A logarithmic series is a sequence where each term is the logarithm of a power of a number. In this exercise, we encounter an infinite logarithmic series that we have to simplify. The given series is

• \( \log x + \log x^{1/2} + \log x^{1/4} + \cdots = y \).

To simplify such a series, recognize that each term can be expressed in multiples of \( \log x \):

• \( \log x, \frac{1}{2}\log x, \frac{1}{4}\log x, \ldots \).

This sequence is actually a geometric series where the first term \( a = 1 \) and the common ratio \( r = \frac{1}{2} \). Geometric series are solved using the formula for the sum:

• \[ S = \frac{a}{1 - r} \].

Substitute the values for our series:

• \( S = \frac{1}{1 - \frac{1}{2}} = 2 \).

Thus, the sum of the series becomes \( 2 \log x = y \), leading us to solve for \( x \) by finding \( \log x = \frac{y}{2} \).

The geometric series is a sequence where each term after the first is found by multiplying the previous one by a fixed number, called the "common ratio." In this exercise, our logarithmic series transforms into a geometric series with ratio \( \frac{1}{2} \).
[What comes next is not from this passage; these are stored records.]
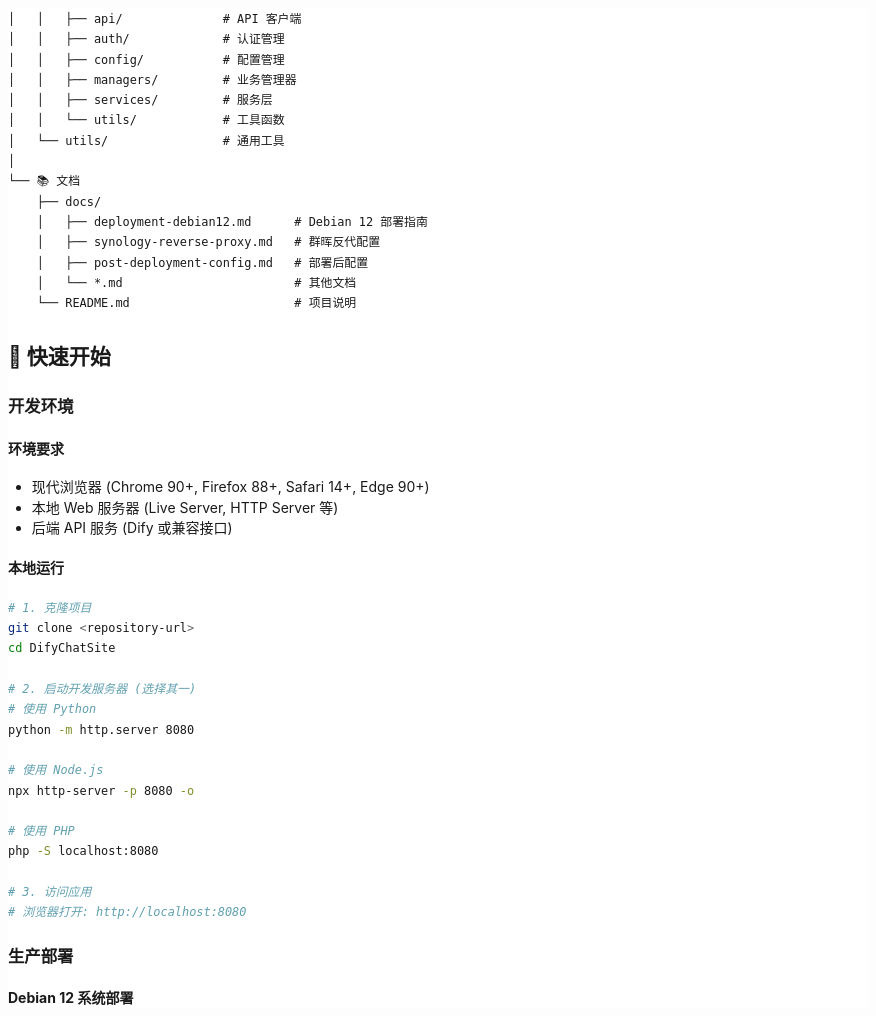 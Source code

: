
```
│   │   ├── api/              # API 客户端
│   │   ├── auth/             # 认证管理
│   │   ├── config/           # 配置管理
│   │   ├── managers/         # 业务管理器
│   │   ├── services/         # 服务层
│   │   └── utils/            # 工具函数
│   └── utils/                # 通用工具
│
└── 📚 文档
    ├── docs/
    │   ├── deployment-debian12.md      # Debian 12 部署指南
    │   ├── synology-reverse-proxy.md   # 群晖反代配置
    │   ├── post-deployment-config.md   # 部署后配置
    │   └── *.md                        # 其他文档
    └── README.md                       # 项目说明
```

## 🚀 快速开始

### 开发环境

#### 环境要求
- 现代浏览器 (Chrome 90+, Firefox 88+, Safari 14+, Edge 90+)
- 本地 Web 服务器 (Live Server, HTTP Server 等)
- 后端 API 服务 (Dify 或兼容接口)

#### 本地运行
```bash
# 1. 克隆项目
git clone <repository-url>
cd DifyChatSite

# 2. 启动开发服务器 (选择其一)
# 使用 Python
python -m http.server 8080

# 使用 Node.js
npx http-server -p 8080 -o

# 使用 PHP
php -S localhost:8080

# 3. 访问应用
# 浏览器打开: http://localhost:8080
```

### 生产部署

#### Debian 12 系统部署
Here are some vital aspects of geometric series:

• First term: this is the initial value of the series.
• Common ratio \( r \): determines the pattern or growth between consecutive terms.
• Infinite series sum: given by \( \frac{a}{1 - r} \) when \(|r|<1\).

In the context of our problem, the geometric series concept allows us to determine the sum of the infinite logarithmic series quickly and solve for critical values simplifying our solution.
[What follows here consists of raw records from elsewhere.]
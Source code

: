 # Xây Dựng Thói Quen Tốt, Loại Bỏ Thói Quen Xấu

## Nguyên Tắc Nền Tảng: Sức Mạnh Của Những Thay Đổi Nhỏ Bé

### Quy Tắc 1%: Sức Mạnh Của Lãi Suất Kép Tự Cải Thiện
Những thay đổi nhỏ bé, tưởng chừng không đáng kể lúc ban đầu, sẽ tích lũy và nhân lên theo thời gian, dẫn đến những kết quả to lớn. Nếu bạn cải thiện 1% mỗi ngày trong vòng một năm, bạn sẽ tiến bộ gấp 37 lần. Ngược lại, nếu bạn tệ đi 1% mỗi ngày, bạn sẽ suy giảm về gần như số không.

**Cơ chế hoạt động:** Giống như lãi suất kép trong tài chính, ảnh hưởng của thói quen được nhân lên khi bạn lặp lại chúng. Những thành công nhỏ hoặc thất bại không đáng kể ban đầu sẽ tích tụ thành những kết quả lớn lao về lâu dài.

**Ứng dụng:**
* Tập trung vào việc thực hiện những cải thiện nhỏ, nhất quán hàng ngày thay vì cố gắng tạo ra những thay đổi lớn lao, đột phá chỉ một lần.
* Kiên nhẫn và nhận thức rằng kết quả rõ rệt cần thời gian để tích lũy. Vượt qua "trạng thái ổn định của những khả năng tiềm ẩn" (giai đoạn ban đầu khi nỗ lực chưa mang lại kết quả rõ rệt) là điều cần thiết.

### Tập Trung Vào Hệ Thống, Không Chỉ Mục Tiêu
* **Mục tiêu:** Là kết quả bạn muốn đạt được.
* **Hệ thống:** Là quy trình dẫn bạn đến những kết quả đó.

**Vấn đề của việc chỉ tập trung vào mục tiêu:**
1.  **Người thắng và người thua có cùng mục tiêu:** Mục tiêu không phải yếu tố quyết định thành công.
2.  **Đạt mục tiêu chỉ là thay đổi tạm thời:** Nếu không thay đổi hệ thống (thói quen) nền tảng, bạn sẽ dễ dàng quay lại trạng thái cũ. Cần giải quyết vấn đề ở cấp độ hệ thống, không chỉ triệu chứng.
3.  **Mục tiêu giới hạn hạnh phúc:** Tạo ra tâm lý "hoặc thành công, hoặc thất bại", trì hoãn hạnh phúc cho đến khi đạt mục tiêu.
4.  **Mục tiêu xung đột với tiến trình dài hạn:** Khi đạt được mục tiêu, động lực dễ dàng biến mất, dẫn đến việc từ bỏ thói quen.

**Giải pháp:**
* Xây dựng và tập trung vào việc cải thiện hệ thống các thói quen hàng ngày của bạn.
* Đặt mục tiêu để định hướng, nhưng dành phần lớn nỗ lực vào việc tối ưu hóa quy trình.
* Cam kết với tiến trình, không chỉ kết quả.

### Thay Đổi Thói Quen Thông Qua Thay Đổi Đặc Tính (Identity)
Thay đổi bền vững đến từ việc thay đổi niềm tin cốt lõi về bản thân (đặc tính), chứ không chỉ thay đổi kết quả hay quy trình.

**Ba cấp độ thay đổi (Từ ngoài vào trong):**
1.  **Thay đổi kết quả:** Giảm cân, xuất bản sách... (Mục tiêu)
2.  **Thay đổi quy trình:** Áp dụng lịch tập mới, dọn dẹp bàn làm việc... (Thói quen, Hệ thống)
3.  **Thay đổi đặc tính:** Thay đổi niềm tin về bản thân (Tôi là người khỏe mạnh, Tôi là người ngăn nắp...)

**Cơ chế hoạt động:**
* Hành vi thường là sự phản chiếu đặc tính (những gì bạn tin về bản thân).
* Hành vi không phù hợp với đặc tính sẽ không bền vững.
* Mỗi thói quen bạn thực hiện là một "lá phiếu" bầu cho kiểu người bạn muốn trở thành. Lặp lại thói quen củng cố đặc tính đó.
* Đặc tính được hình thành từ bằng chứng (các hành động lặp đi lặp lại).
An arithmetic series is the sum of the terms of an arithmetic sequence, where each consecutive term is obtained by adding a constant difference to the previous one. In this task, we are concerned with two distinct arithmetic series, notably the denominator in our expression:

• Numerator: sum of first \( y \) odd numbers, giving \( y^2 \).
• Denominator: series \( 4, 7, 10, \ldots, (3y+1) \).

To find the sum of an arithmetic series, the formula is

• \[ S = \frac{n}{2} (a + l) \], where \( n \) is the number of terms, \( a \) is the first term, and \( l \) is the last term.

For our problem, the series has first term \( a = 4 \), common difference \( d = 3 \), and last term \( l = 3y + 1 \). With these details, compute the sum for numerator and denominator which assists in solving the equation.

The quadratic equation is a critical concept here as it emerges in the latter part of the exercise. Quadratic equations are polynomial equations of degree 2, typically expressed in the standard form:

• \( ax^2 + bx + c = 0 \).

In this exercise, simplifying the expression leads us to the quadratic equation:

• \( 14y^2 = 120y + 200 \)

Rewriting, we obtain:

• \( 14y^2 - 120y - 200 = 0 \).

To solve this, use the quadratic formula:

• \[ y = \frac{-b \pm \sqrt{b^2-4ac}}{2a} \].

Here, \( a = 14 \), \( b = -120 \), and \( c = -200 \). Solving yields possible values for \( y \), which we then check against all original equations to find valid solutions for \( x \) making sure they fit into the conditions given in the options.